Eurozone consumer confidence for March remained unchanged at -14.5, matching preliminary figures. In comparison, the prior figure stood at -13.6.
Economic confidence decreased to 95.2, lower than the expected 97.0, while the previous figure was 96.3. Industrial confidence slightly missed expectations at -10.6, though the prior figure was revised from -11.4 to -11.0. Services confidence fell to 2.4, below the expected 6.7, and the prior was revised from 6.2 to 5.1.
Drop In Economic Sentiment
This decline marks the lowest economic sentiment since December last year, primarily due to a drop in services sector confidence. Consumer inflation expectations rose to 24.4 in March, the highest since November 2022.

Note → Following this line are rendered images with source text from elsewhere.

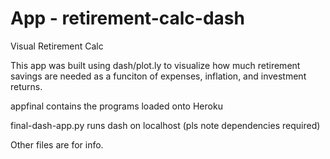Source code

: # App - retirement-calc-dash

Visual Retirement Calc

This app was built using dash/plot.ly to visualize how much retirement savings are needed as a funciton of expenses, inflation, and investment returns. 

appfinal contains the programs loaded onto Heroku

final-dash-app.py runs dash on localhost (pls note dependencies required)

Other files are for info. 
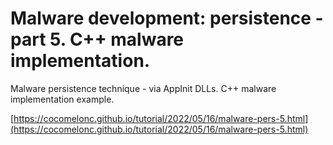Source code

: # Malware development: persistence - part 5. C++ malware implementation.

Malware persistence technique - via AppInit DLLs. C++ malware implementation example.    

[https://cocomelonc.github.io/tutorial/2022/05/16/malware-pers-5.html](https://cocomelonc.github.io/tutorial/2022/05/16/malware-pers-5.html)
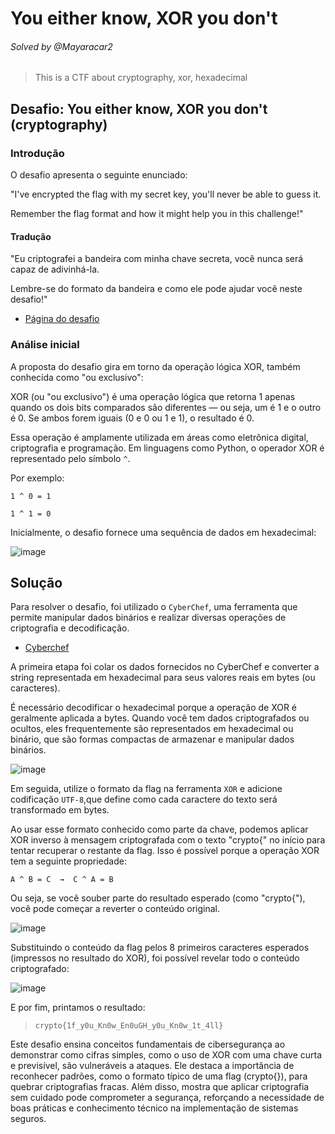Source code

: # You either know, XOR you don't
###### Solved by @Mayaracar2
> This is a CTF about cryptography, xor, hexadecimal
## Desafio: You either know, XOR you don't (cryptography)
### Introdução
O desafio apresenta o seguinte enunciado:

"I've encrypted the flag with my secret key, you'll never be able to guess it.

Remember the flag format and how it might help you in this challenge!"

#### Tradução
"Eu criptografei a bandeira com minha chave secreta, você nunca será capaz de adivinhá-la.

Lembre-se do formato da bandeira e como ele pode ajudar você neste desafio!"

- [Página do desafio](https://cryptohack.org/courses/intro/xorkey1/)

### Análise inicial
A proposta do desafio gira em torno da operação lógica XOR, também conhecida como "ou exclusivo":

XOR (ou "ou exclusivo") é uma operação lógica que retorna 1 apenas quando os dois bits comparados são diferentes — ou seja, um é 1 e o outro é 0. Se ambos forem iguais (0 e 0 ou 1 e 1), o resultado é 0.

Essa operação é amplamente utilizada em áreas como eletrônica digital, criptografia e programação. Em linguagens como Python, o operador XOR é representado pelo símbolo `^`.

Por exemplo:

`1 ^ 0 = 1`

`1 ^ 1 = 0`

Inicialmente, o desafio fornece uma sequência de dados em hexadecimal:

![image](https://github.com/user-attachments/assets/ae9a57fd-2470-4edd-ac89-46f8682259c4)

## Solução
Para resolver o desafio, foi utilizado o `CyberChef`, uma ferramenta que permite manipular dados binários e realizar diversas operações de criptografia e decodificação.

- [Cyberchef](https://gchq.github.io/CyberChef/)

A primeira etapa foi colar os dados fornecidos no CyberChef e converter a string representada em hexadecimal para seus valores reais em bytes (ou caracteres).

É necessário decodificar o hexadecimal porque a operação de XOR é geralmente aplicada a bytes. Quando você tem dados criptografados ou ocultos, eles frequentemente são representados em hexadecimal ou binário, que são formas compactas de armazenar e manipular dados binários.

![image](https://github.com/user-attachments/assets/22da4002-cfab-4c3c-9731-a227acd972da)

Em seguida, utilize o formato da flag na ferramenta `XOR` e adicione codificação `UTF-8`,que define como cada caractere do texto será transformado em bytes.

Ao usar esse formato conhecido como parte da chave, podemos aplicar XOR inverso à mensagem criptografada com o texto "crypto{" no início para tentar recuperar o restante da flag. Isso é possível porque a operação XOR tem a seguinte propriedade:

`A ^ B = C  →  C ^ A = B`

Ou seja, se você souber parte do resultado esperado (como "crypto{"), você pode começar a reverter o conteúdo original. 

![image](https://github.com/user-attachments/assets/90ac37e3-746b-4397-970c-5cc16b4a7f61)

Substituindo o conteúdo da flag pelos 8 primeiros caracteres esperados (impressos no resultado do XOR), foi possível revelar todo o conteúdo criptografado:

![image](https://github.com/user-attachments/assets/f1247b25-231c-4cb0-a912-35fd4da9b6ae)

E por fim, printamos o resultado: 

>`crypto{1f_y0u_Kn0w_En0uGH_y0u_Kn0w_1t_4ll}`

Este desafio ensina conceitos fundamentais de cibersegurança ao demonstrar como cifras simples, como o uso de XOR com uma chave curta e previsível, são vulneráveis a ataques. Ele destaca a importância de reconhecer padrões, como o formato típico de uma flag (crypto{}), para quebrar criptografias fracas. Além disso, mostra que aplicar criptografia sem cuidado pode comprometer a segurança, reforçando a necessidade de boas práticas e conhecimento técnico na implementação de sistemas seguros.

What we’ve just seen in these figures is a clear indication that enthusiasm across several parts of the Eurozone economy has taken a knock over the past month. Consumer confidence has steadied, but that still leaves it firmly in the red, showing households haven’t shaken off the cautious mood they’ve been in. That reading of -14.5 simply means more people are feeling pessimistic than optimistic. It’s stuck where it was at the start of March, rather than recovering to where it sat in February — which was a touch better at -13.6.
Now, it’s the broader economic confidence number that’s taken more of a downturn. It’s not immaterial, falling more than expected to 95.2, the weakest since the tail end of last year. That kind of move doesn’t happen without a nudge from across sectors, and this time the services sector did most of the dragging. The previous expectations were meaningfully higher at 97.0, but disappointment here suggests firms are reacting to softer demand or worsening forward-looking indicators.
Keep in mind that services play a large part in the Eurozone’s output. When sentiment dips heavily there — as it just did — it gives us a decent barometer of what may follow. It’s not just some minor miss either: the drop to 2.4, against expectations of 6.7, is quite a plunge. Even after revisions to the earlier number, it’s clear sentiment here is wavering.
Rising Inflation Expectations
On the industrial side, things didn’t improve either, but the adjustment to the prior reading shows we probably had our expectations set a touch pessimistically last month. Still, we’re sitting with a measure that is well into negative territory, telling us producers remain under pressure. And while this wasn’t a sharp miss, it’s not nothing either — these levels imply headwinds in new orders or inventory build-up that will take time to unwind.
Perhaps more noteworthy is the sharp upward movement in consumer inflation expectations. A jump to 24.4 might not catch eyes at first, but when you realise it’s the highest reading since late 2022, it’s harder to dismiss. It reveals a population that’s growing increasingly worried about prices accelerating again. Whether it’s food, fuel, or services — what’s clear is that higher price expectations are settling in. We should pay attention to this, especially given the tendency for such expectations to quickly influence wage demands and spending behaviour. That can put pressure on rate projections, and those are precisely the items we depend on when pricing forward moves.
What all of this tells us is that sentiment is cooling just as inflation pressures resurface. For those of us working in structured exposure, the shifts here aren’t to be ignored. One way or another, this isn’t the kind of balance central banks aim for. And when sentiment data clashes with inflation indicators like that, we don’t get to sit back and wait. The price of assumptions moves quickly when minds change about growth and price stability.
We would not be surprised if this altered near-term expectations around rate paths. That kind of environment rewards close calibration of entry points. And in the short run, the more actionable takeaway is to keep durations nimble and temper bets on smooth macro normalisation. The data is already telling us that scenarios are diverging a little — and wading in without accounting for that skew rarely pays.
So, we monitor closely. Both policy clues and second-tier data surprises now carry more weight than they did just one quarter ago.